### ACTIVITY
From the first line of the data below, repeat each line exactly until you reach the line with "shows a child"; include that line too.
[[ GIVEN RECORDS open ]]
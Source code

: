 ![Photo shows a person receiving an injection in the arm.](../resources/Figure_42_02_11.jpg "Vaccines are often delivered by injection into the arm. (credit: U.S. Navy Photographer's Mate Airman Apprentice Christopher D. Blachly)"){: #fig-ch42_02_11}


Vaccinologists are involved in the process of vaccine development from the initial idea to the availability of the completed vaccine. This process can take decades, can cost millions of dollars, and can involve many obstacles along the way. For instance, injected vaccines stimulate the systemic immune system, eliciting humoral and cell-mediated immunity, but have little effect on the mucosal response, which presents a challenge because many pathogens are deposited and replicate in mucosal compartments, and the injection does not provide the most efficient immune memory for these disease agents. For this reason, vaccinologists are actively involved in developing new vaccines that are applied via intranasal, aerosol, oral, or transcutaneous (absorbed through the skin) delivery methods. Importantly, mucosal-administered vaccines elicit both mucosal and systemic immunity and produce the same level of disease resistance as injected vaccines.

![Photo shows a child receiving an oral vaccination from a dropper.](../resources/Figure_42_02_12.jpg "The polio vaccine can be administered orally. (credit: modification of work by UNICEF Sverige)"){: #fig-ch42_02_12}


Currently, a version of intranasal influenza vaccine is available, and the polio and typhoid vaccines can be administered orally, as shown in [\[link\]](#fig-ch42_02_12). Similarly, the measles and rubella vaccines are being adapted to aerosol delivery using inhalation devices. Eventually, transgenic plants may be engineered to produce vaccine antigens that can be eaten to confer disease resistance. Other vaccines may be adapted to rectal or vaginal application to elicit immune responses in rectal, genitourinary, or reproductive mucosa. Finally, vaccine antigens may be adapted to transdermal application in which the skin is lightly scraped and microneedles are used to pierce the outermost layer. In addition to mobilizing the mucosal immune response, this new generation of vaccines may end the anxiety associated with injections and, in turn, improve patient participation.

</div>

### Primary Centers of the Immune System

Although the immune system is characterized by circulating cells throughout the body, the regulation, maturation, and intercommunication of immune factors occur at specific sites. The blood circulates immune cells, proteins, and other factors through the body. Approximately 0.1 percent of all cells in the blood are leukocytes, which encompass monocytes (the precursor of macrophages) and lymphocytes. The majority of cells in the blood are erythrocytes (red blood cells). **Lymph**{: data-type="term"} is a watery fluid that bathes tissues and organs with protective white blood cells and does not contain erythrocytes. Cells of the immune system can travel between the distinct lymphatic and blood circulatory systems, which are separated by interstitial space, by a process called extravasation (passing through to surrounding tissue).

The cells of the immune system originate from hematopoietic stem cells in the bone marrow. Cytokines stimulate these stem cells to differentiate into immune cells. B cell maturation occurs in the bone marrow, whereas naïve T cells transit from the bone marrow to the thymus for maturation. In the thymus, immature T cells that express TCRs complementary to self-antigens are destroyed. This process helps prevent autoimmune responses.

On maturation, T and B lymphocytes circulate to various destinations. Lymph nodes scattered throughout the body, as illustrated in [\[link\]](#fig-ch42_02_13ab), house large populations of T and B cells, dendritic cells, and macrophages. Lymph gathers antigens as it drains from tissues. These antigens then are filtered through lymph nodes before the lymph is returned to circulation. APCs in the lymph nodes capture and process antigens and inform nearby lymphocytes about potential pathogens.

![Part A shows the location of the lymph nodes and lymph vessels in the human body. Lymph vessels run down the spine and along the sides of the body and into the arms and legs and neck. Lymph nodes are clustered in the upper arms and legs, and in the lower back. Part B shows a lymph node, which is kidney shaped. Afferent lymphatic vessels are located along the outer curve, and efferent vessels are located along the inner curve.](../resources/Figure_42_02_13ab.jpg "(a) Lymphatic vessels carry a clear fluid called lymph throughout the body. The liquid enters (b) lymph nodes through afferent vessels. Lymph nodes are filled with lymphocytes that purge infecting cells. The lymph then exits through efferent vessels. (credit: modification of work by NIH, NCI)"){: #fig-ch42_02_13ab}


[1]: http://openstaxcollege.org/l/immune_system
[[ GIVEN RECORDS closed ]]
### ANSWER SPACE
Source code

: ![Photo shows a person receiving an injection in the arm.](../resources/Figure_42_02_11.jpg "Vaccines are often delivered by injection into the arm. (credit: U.S. Navy Photographer's Mate Airman Apprentice Christopher D. Blachly)"){: #fig-ch42_02_11}


Vaccinologists are involved in the process of vaccine development from the initial idea to the availability of the completed vaccine. This process can take decades, can cost millions of dollars, and can involve many obstacles along the way. For instance, injected vaccines stimulate the systemic immune system, eliciting humoral and cell-mediated immunity, but have little effect on the mucosal response, which presents a challenge because many pathogens are deposited and replicate in mucosal compartments, and the injection does not provide the most efficient immune memory for these disease agents. For this reason, vaccinologists are actively involved in developing new vaccines that are applied via intranasal, aerosol, oral, or transcutaneous (absorbed through the skin) delivery methods. Importantly, mucosal-administered vaccines elicit both mucosal and systemic immunity and produce the same level of disease resistance as injected vaccines.

![Photo shows a child receiving an oral vaccination from a dropper.](../resources/Figure_42_02_12.jpg "The polio vaccine can be administered orally. (credit: modification of work by UNICEF Sverige)"){: #fig-ch42_02_12}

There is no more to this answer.